Le professeur Édouard Bokagné, dans un élan de lucidité patriotique rarissime, nous gratifie d’une révélation : le MRC serait un danger pour la République. Non pas pour ses idées, qu’il serait encore possible de discuter, mais pour son existence même. Et dans la grande tradition des penseurs soucieux de l’ordre, la seule solution serait, évidemment, la dissolution.

Car voyez-vous, quand un parti politique, fût-il maladroit, trop véhément ou stratégiquement suicidaire, persiste à revendiquer des élections justes, une alternance crédible, ou pire, un nouveau code électoral, c’est qu’il est mûr pour l’exorcisme. Pardon, pour l’interdiction.

Le MRC ? Une “secte communautaire”, dit-on. Il serait porté à bout de bras par un peuple qui, crime suprême, semble encore croire à son chef, même après son exil politique décrété unilatéralement par le professeur Bokagné. Et cela, dans une démocratie qui respecte scrupuleusement ses règles (surtout quand elles changent selon les têtes), est totalement inacceptable.

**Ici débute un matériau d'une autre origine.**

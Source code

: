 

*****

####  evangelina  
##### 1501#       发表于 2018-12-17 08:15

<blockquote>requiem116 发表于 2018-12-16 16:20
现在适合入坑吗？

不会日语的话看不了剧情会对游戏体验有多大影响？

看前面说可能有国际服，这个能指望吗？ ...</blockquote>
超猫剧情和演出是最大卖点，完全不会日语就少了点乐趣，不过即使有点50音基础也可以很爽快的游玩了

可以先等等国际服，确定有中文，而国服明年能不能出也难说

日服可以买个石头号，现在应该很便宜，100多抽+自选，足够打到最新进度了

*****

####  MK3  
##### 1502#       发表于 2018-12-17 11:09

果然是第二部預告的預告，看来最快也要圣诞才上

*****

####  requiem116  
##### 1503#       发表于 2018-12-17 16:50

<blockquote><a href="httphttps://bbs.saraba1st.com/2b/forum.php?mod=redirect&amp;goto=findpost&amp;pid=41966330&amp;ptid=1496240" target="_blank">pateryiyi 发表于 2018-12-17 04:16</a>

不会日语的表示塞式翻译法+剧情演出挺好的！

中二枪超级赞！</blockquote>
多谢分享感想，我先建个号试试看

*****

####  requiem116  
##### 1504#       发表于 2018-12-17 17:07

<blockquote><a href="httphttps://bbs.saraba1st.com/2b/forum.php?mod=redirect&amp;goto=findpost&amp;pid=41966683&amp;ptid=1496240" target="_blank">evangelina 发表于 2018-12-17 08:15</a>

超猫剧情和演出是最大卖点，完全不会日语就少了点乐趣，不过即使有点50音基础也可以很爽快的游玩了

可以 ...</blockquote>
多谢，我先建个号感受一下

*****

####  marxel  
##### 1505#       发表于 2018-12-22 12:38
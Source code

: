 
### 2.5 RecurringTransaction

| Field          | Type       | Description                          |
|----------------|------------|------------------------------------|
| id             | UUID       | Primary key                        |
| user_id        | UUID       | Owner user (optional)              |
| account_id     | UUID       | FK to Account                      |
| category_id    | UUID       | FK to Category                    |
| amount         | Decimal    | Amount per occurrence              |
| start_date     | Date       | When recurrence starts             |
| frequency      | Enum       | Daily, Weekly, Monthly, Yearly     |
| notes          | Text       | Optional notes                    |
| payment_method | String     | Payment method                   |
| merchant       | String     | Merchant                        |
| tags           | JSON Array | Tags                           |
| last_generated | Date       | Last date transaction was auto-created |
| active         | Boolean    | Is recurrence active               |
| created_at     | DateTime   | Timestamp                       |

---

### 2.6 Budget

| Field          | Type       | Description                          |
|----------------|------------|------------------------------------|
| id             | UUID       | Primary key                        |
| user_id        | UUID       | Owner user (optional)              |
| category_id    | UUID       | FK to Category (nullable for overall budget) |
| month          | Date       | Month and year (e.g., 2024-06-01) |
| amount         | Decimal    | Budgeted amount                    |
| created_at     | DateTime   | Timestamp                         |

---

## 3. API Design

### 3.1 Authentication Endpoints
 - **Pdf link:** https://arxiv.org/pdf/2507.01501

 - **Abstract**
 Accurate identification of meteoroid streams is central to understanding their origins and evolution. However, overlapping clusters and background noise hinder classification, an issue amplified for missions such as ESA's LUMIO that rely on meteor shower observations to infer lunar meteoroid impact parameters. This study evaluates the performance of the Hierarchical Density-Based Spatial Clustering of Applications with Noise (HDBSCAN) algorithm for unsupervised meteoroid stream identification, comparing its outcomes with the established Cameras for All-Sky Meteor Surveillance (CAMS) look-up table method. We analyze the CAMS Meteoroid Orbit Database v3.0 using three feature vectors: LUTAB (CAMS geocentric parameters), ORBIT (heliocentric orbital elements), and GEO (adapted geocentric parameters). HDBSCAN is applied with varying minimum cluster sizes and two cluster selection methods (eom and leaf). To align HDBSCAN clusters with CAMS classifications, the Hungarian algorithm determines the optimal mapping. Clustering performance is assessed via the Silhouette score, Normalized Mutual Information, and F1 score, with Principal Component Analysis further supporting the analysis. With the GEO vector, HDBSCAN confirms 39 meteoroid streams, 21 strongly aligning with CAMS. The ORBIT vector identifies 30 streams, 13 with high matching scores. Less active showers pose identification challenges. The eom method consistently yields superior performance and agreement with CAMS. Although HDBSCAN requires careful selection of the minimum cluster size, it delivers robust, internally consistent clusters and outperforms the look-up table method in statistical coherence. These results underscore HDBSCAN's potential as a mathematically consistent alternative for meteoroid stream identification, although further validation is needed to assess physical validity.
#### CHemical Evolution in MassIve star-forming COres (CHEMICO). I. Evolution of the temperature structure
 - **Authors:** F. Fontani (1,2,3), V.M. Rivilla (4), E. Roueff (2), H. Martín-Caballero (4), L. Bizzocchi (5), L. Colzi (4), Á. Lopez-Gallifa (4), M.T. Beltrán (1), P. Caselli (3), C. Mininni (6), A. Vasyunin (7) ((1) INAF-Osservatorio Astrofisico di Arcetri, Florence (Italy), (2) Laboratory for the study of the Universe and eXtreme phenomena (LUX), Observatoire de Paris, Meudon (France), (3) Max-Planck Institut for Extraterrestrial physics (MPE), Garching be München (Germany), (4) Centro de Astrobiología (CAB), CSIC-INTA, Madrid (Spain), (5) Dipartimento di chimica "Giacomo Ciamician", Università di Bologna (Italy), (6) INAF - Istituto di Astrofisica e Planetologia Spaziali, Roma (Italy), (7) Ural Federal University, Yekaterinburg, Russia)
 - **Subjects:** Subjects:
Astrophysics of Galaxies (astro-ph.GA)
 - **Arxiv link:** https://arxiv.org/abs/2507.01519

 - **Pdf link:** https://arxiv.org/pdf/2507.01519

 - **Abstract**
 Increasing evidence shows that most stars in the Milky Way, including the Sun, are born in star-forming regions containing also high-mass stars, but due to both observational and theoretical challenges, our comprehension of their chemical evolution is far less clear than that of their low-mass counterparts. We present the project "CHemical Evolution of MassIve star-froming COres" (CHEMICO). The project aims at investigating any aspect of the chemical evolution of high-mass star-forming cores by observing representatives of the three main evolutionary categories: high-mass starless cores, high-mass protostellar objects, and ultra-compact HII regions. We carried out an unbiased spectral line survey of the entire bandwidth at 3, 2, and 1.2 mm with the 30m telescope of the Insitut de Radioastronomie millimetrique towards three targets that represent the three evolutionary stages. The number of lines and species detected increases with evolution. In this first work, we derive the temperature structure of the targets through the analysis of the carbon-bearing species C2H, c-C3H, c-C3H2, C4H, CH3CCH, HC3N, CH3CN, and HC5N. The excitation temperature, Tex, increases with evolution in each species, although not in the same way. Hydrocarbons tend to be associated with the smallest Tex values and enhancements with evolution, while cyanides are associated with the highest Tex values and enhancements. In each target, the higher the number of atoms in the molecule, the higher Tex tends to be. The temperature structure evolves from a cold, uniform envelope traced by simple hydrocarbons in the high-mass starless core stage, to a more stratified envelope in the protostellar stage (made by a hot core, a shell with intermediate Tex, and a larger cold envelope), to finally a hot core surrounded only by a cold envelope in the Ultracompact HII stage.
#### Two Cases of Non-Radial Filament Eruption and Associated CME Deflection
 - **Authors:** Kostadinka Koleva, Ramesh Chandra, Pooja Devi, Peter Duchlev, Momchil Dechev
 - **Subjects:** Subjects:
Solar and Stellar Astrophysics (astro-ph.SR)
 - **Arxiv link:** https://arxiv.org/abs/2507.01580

Faisons donc le décompte : contestation électorale ? Anathème. Boycott ? Sacrilège. Initiative populaire de solidarité pendant le Covid ? Blasphème économique. Refus de la résignation ? Crime contre la tranquillité de l’ordre établi. À ce stade, la seule chose qui manque à Maurice Kamto, c’est une déclaration d’allégeance posthume pour avoir droit à l’indulgence républicaine.

Mais le professeur est magnanime. Il ne condamne pas tout un peuple. Non, il précise bien : “ce n’est pas la communauté bamiléké qu’il faut viser, seulement l’extrémisme”. Ouf ! Nous voici rassurés : ce n’est pas de la stigmatisation, juste un diagnostic géo-ethno-stratégico-politique. On reconnaît là l’élégance du langage scientifique.

Finalement, le vrai problème, ce n’est pas le MRC. Ce n’est pas même Kamto. C’est l’idée, dangereuse et subversive, que l’on puisse rêver d’un autre avenir politique que celui patiemment tricoté depuis quarante ans. Dissoudre un parti, c’est peu. Il faudrait aussi dissoudre l’espérance, l’aspiration au changement, la colère sourde, la foi naïve en une démocratie réelle.

Car, à bien y penser, la seule opposition acceptable dans notre belle République de Scandalousie, c’est celle qui ne dérange pas. Celle qui chante l’unité entre deux refus de visa. Celle qui salue le Chef avant d’oser parler. Celle qui, surtout, ne se prend pas au sérieux.

Mais puisqu’on parle de dissolution, une question me taraude : le Pr Bokagné, si prompt à déceler les dérives et les dangers dans le discours du MRC, ne s’est-il jamais interrogé sur les multiples appels à candidatures pour un nonagénaire qui gouverne le Cameroun depuis une autre époque ? Ce long bail présidentiel ne l’indispose-t-il pas ? Ce chapelet d’organisations fantomatiques qui chantent:  «Pooooool Biyaaaa, oooooyééé! Paul Biya notre candidat naturel » en boucle, année après année, ne méritait-il pas, lui aussi, une humeur quotidienne? Un soupçon d’indignation universitaire? Une ligne de mépris ? Ou bien la dissolution n’est-elle à envisager que pour ceux qui n’applaudissent pas dans le bon sens?

Alors oui, Monsieur le Professeur, vous avez raison : dissolvons ! Mais dissolvons tout d’un coup : la démocratie vivante, le débat d’idées, les rêves d’alternance. Et tant qu’on y est, dissolvons le peuple aussi, puisqu’il a le mauvais goût de ne pas penser comme il faut.